(Dataset entries)
========================

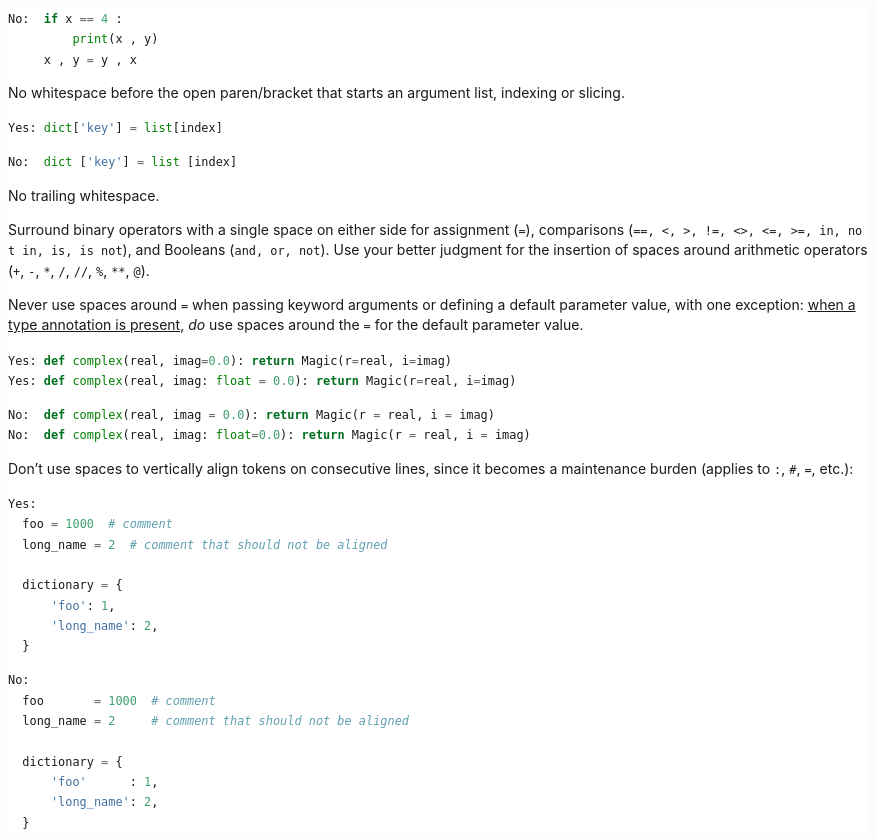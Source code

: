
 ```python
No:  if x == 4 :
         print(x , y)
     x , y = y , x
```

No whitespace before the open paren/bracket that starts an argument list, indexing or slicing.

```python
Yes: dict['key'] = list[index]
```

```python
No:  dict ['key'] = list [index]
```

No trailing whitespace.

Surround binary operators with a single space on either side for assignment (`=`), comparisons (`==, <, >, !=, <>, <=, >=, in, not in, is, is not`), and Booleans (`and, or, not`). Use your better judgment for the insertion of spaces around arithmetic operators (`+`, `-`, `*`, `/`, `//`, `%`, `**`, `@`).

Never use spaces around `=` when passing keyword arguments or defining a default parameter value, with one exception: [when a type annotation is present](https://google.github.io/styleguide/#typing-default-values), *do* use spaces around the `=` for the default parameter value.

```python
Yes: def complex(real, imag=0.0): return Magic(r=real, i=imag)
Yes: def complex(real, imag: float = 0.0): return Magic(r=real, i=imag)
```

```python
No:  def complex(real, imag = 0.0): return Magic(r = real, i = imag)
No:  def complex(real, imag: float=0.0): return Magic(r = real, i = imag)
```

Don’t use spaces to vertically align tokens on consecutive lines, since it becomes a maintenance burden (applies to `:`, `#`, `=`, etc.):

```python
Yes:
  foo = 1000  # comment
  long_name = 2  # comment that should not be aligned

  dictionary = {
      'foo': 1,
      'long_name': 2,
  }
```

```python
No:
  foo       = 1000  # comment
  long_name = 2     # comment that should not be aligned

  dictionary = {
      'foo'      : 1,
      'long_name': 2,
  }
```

========================

## THE PROBLEM
Please repeat the records above word for word, and do not include the pictures.

## REPLY TO THE EXERCISE
Source code

:
 ```python
No:  if x == 4 :
         print(x , y)
     x , y = y , x
```

No whitespace before the open paren/bracket that starts an argument list, indexing or slicing.

```python
Yes: dict['key'] = list[index]
```

```python
No:  dict ['key'] = list [index]
```

No trailing whitespace.

Surround binary operators with a single space on either side for assignment (`=`), comparisons (`==, <, >, !=, <>, <=, >=, in, not in, is, is not`), and Booleans (`and, or, not`). Use your better judgment for the insertion of spaces around arithmetic operators (`+`, `-`, `*`, `/`, `//`, `%`, `**`, `@`).

Never use spaces around `=` when passing keyword arguments or defining a default parameter value, with one exception: [when a type annotation is present](https://google.github.io/styleguide/#typing-default-values), *do* use spaces around the `=` for the default parameter value.

```python
Yes: def complex(real, imag=0.0): return Magic(r=real, i=imag)
Yes: def complex(real, imag: float = 0.0): return Magic(r=real, i=imag)
```

```python
No:  def complex(real, imag = 0.0): return Magic(r = real, i = imag)
No:  def complex(real, imag: float=0.0): return Magic(r = real, i = imag)
```

Don’t use spaces to vertically align tokens on consecutive lines, since it becomes a maintenance burden (applies to `:`, `#`, `=`, etc.):

```python
Yes:
  foo = 1000  # comment
  long_name = 2  # comment that should not be aligned

  dictionary = {
      'foo': 1,
      'long_name': 2,
  }
```

```python
No:
  foo       = 1000  # comment
  long_name = 2     # comment that should not be aligned

  dictionary = {
      'foo'      : 1,
      'long_name': 2,
  }
```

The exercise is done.